Passive and active hepatoma tumor targeting of new N-(2-hydroxypropyl)methacrylamide copolymer conjugates: synthesis, characterization, and evaluation in vitro and in vivo

Abstract

Human hepatocellular carcinoma (HCC) is one of the major causes of death worldwide. To investigate the relative importance of active and passive targeting strategies, the synthesis, characterization, in vitro uptake, and in vivo biodistribution of specific sulfapyridine HPMA (HPMA: N-(2-hydroxypropyl methacrylamide)) copolymer (sulfapyridine: SPD) conjugates, nonspecific HPMA copolymer conjugates, and DTPA are described in this study. The poly(HPMA)-SPD-DTPA (DTPA: diethylenetriaminepentaacetic acid), poly(HPMA)-DTPA, and DTPA conjugates were radiolabeled with the radionuclide 99mTc and tested for uptake by cultured H22 cells.

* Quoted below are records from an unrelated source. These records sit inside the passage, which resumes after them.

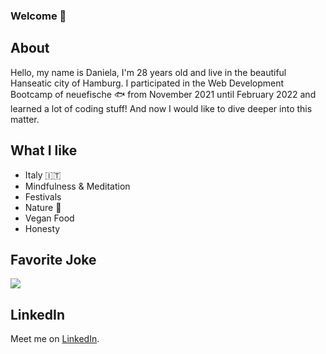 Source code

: ### Welcome 👋

<!--
**danielab93/danielab93** is a ✨ _special_ ✨ repository because its `README.md` (this file) appears on your GitHub profile.

Here are some ideas to get you started:

- 🔭 I’m currently working on ...
- 🌱 I’m currently learning ...
- 👯 I’m looking to collaborate on ...
- 🤔 I’m looking for help with ...
- 💬 Ask me about ...
- 📫 How to reach me: ...
- 😄 Pronouns: ...
- ⚡ Fun fact: ...
-->

## About
Hello, my name is Daniela, I'm 28 years old and live in the beautiful Hanseatic city of Hamburg. I participated in the Web Development Bootcamp of neuefische :fish: from November 2021 until February 2022 and learned a lot of coding stuff! And now I would like to dive deeper into this matter.

## What I like
- Italy :it:
- Mindfulness & Meditation 
- Festivals
- Nature :leaves:
- Vegan Food
- Honesty

## Favorite Joke
<img src="https://img-9gag-fun.9cache.com/photo/awMoVQB_460s.jpg">

## LinkedIn
Meet me on [LinkedIn](https://de.linkedin.com/in/daniela-blase).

The cellular accumulation of poly(HPMA)-SPD-DTPA-99mTc complex was found to be time-dependent. The poly(HPMA)-SPD-DTPA-99mTc tracer exhibited rapid uptake kinetics in cell culture with a t 1/2 of ∼5 min. The uptake of poly(HPMA)-SPD-DTPA-99mTc was significantly higher than that of poly(HPMA)-DTPA-99mTc, indicating that the uptake of the poly(HPMA)-SPD-DTPA-99mT was active binding. The uptake of poly(HPMA)-DTPA-99mTc was significantly higher than that of DTPA-99mTc, suggesting that the uptake of the poly(HPMA)-DTPA-99mT was passive binding. Twenty-four hour necropsy data in the hepatocellular carcinoma tumor model showed significantly higher (p < 0.001) tumor localization for poly(HPMA)-SPD-DTPA-99mTc (4.98 ± 0.48%ID/g [percentage injected dose per gram tissue]) compared with poly(HPMA)-DTPA-99mTc (2.69 ± 0.15% ID/g) and DTPA-99mTc (0.83 ± 0.03%ID/g). Moreover, higher T/B for poly(HPMA)-SPD-DTPA-99mTc indicated reduced extravazation of the targeted polymeric conjugates in normal tissues. Specific molecular targeting and nonspecific vascular permeability are both significant in the relative tumor localization of poly(HPMA)-SPD-DTPA-99mTc. Extravascular leak in nonspecific organs appears to be a major factor in reducing the T/B for the sulfapyridine molecules. Thus, the poly(HPMA)-SPD-DTPA is expected to be used as the potential macromolecular targeting carrier for hepatoma carcinoma in mice.